Reflecting recent work in the Phan Group

Ribosomally synthesized and post-translationally modified peptides, RiPPs, represent an expanding class of natural products distinguished by their extensive post-translational modifications. Among the enzymatic systems that introduce structural complexity in RiPPs, radical S-adenosylmethionine, rSAM, enzymes catalyze unique cross-linking reactions. In a study from the Chin-Soon Phan Lab at the Latvian Institute of Organic Synthesis in Riga, Latvia, published in ACS Chemical Biology, researchers present the bioinformatic expansion of rSAM enzymes based on previously characterized families –StrB, NxxcB, WgkB, RrrB, TqqB, and GggB. Through functional expression in Escherichia coli, the newly identified enzyme WprB from Xenorhabdus sp. psl was found to catalyze a novel cross-link formation between tryptophan, Trp-C5, and arginine, Arg-Cγ, in three WPR motifs of the precursor peptide WprA.

rSAM enzymes are known to facilitate complex chemical transformations, including C-C, C-O, and C-N bond formations, thereby generating macrocyclic RiPP scaffolds. Previous studies have implicated enzymes such as DarE and DynA in the biosynthesis of darobactin and dynobactin, respectively, which have been recognized for their potential as novel antibiotics targeting Gram-negative bacteria. The Phan Lab study seeks to expand upon known rSAM enzymatic families through computational analysis and empirical validation.

A comprehensive sequence similarity network, SSN, analysis of rSAM enzymes identified cluster C11, which harbored previously uncharacterized members related to the WprB enzyme family. Using Position-Specific Iterative BLAST, PSI-BLAST, and Rapid ORF Description and Evaluation Online, RODEO, 28 putative precursor peptides were identified within this cluster, falling into two precursor families characterized by three WPR motifs and a single WxR/K motif. Comparative genomic analysis revealed that WprB shares 28.1% amino acid identity with WgkB, and that their genetic architectures exhibit notable similarities.

To validate the functional role of WprB, the precursor peptide WprA was expressed in E. coli alone, as well as in coexpression with WprB or WprB + WprC. Following purification via Ni-affinity chromatography and trypsin digestion, tandem mass spectrometry, MS/MS, analysis revealed the presence of peptide fragments displaying a consistent –2 Da loss, suggesting site-specific modifications at the WPR motifs.

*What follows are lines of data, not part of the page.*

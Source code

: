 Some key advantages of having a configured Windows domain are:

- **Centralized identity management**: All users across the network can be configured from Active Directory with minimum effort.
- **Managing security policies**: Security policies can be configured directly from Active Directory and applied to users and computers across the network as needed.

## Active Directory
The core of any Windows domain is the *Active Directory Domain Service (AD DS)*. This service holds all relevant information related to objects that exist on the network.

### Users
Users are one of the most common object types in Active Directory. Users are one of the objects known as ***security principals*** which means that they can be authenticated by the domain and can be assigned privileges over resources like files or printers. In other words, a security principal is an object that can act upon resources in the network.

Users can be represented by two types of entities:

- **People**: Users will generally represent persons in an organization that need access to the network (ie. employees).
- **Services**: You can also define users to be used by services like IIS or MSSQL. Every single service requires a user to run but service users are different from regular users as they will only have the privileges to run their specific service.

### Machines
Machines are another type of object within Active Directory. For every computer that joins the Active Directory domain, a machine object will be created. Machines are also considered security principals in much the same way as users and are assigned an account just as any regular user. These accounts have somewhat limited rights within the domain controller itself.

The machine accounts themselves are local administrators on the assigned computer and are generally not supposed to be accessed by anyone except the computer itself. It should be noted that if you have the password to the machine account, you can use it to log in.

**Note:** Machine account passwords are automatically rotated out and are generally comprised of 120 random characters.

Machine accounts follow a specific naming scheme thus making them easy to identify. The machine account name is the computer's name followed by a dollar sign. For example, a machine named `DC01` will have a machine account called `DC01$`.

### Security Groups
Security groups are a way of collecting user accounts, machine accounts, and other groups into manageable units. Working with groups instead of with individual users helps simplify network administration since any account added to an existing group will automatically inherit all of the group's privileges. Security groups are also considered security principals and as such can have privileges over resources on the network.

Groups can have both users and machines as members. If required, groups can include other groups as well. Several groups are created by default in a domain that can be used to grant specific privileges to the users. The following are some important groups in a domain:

To determine the precise cross-linking sites, 1D and 2D nuclear magnetic resonance, NMR, spectroscopy, HSQC, HMBC, COSY, TOCSY, and NOESY, was employed. These analyses confirmed that WprB catalyzes a cross-link between Trp-C5 and Arg-Cγ in WprA. The spatial correlation observed in NOESY spectra further substantiated the stereochemical arrangement of this novel bond formation.

While WprC was initially annotated as a hypothetical protein, sequence analysis suggested its role as a chaperone protein associated with WprB. Functional assays involving site-directed mutagenesis of conserved residues R12 and R23 in WprC demonstrated a significant reduction in cross-link formation upon mutation, indicating its essential role in facilitating WprB activity.

To assess substrate-based catalysis, precursor peptide variants WprA R3G, R21G, and R39G were designed. Coexpression with WprBC, followed by LC-MS analysis, confirmed that WprB independently installs cross-links at all three WPR motifs. Unlike previously studied rSAM enzymes, such as DarE and XncB, which exhibit promiscuous catalysis, WprB displayed strict selectivity for Trp-C5 and Arg-Cγ cross-links.

This study establishes WprB as a novel rSAM enzyme catalyzing a previously unreported Trp-C5 to Arg-Cγ cross-link topology. The discovery expands our understanding of RiPP enzymology and introduces potential applications in peptide engineering. Further investigations will focus on the mechanistic aspects of WprB-catalyzed transformations and its potential role in antibiotic development.